(Statehouse) May 9, 2007-House Enrolled Act 1546 (HEA 1546), co-authored by State Representative Larry Buell (R-Indianapolis), was signed by Governor Mitch Daniels. The act fulfills one of the 2007 House Republican initiatives that will work to further protect Hoosier veterans.
HEA 1546 will protect military discharge records from being available to the public. Because of the current availability of public military records, many veterans have become targets for identity theft.
"It is our responsibility to protect Hoosier military records from the eye of the public," said Buell. "These men and women have sacrificed their time, families, and oftentimes, their lives to protect our freedom and democracy. We need to do our best to protect them from becoming victims of identity theft."
HEA 1546 provides that certain persons may have access to the records, including a veteran's service officer, an employee of the Indiana Department of Veterans Affairs, a funeral director, and anyone under a court order allowing him/her access to the records.
Senate Enrolled Act 191 (SEA 191), co-sponsored by Representative Larry Buell, was also signed by the Governor last week. The act requires coroners to complete an annual training course regarding death investigation, crime scenes, and preservation of evidence at a crime scene for police and crime lab technicians.
The legislation was drafted in response to events following a deadly accident involving students and faculty from Taylor University. Laura VanRyn's remains were mistakenly identified as fellow Taylor student, Whitney Cerek, leading Cerek's family to believe she was dead while VanRyn's family cared for her in a Michigan hospital. They believed Cerek was their daughter, Laura.
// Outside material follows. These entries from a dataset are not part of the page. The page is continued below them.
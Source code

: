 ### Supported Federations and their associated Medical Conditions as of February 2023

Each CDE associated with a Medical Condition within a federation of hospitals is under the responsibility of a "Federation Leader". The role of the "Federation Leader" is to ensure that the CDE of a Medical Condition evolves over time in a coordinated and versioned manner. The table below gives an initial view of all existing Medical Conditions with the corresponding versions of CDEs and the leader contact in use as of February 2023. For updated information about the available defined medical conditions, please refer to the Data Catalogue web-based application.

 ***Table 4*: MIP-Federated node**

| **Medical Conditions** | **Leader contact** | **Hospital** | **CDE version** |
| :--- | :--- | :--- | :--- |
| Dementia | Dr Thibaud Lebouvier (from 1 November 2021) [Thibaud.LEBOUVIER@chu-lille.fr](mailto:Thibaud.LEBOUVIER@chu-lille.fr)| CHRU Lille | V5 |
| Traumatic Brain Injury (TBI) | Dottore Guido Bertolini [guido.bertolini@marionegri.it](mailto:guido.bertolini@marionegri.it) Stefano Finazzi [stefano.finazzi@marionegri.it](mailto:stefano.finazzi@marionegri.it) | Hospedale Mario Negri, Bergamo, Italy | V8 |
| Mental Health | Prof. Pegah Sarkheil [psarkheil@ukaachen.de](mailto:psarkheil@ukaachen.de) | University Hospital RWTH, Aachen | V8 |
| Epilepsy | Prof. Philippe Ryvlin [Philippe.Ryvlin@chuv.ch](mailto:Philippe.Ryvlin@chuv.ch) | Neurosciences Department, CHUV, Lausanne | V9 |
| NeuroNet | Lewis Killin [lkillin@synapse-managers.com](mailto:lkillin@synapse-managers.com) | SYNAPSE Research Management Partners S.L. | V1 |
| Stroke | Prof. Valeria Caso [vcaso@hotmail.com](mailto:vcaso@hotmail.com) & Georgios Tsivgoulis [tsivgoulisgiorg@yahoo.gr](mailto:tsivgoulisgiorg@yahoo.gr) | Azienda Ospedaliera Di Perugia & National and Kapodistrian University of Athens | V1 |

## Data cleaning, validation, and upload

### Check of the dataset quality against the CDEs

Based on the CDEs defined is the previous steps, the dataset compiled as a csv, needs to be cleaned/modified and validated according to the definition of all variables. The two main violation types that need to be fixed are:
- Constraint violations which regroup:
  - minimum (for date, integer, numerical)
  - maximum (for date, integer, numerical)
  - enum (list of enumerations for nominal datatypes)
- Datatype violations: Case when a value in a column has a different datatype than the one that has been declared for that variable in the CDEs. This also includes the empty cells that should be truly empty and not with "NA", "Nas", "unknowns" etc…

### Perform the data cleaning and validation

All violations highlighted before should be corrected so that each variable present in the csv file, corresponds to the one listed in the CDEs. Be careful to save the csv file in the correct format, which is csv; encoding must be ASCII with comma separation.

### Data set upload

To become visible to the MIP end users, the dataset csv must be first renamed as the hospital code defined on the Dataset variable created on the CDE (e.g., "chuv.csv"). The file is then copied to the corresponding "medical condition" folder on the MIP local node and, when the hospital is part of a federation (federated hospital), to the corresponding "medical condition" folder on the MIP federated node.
"This case of misidentification shocked the nation," said Buell. "It is unfortunate that it took a horrific accident like this to realize that coroner issues needed to be addressed. Specialized training courses for Indiana coroners will hopefully lessen the likelihood of this happening again."
SEA 191 requires the coroner to positively identify the deceased by one of four specified methods, including fingerprint identification, DNA analysis, dental record analysis, or positive identification by at least one of the deceased's family members.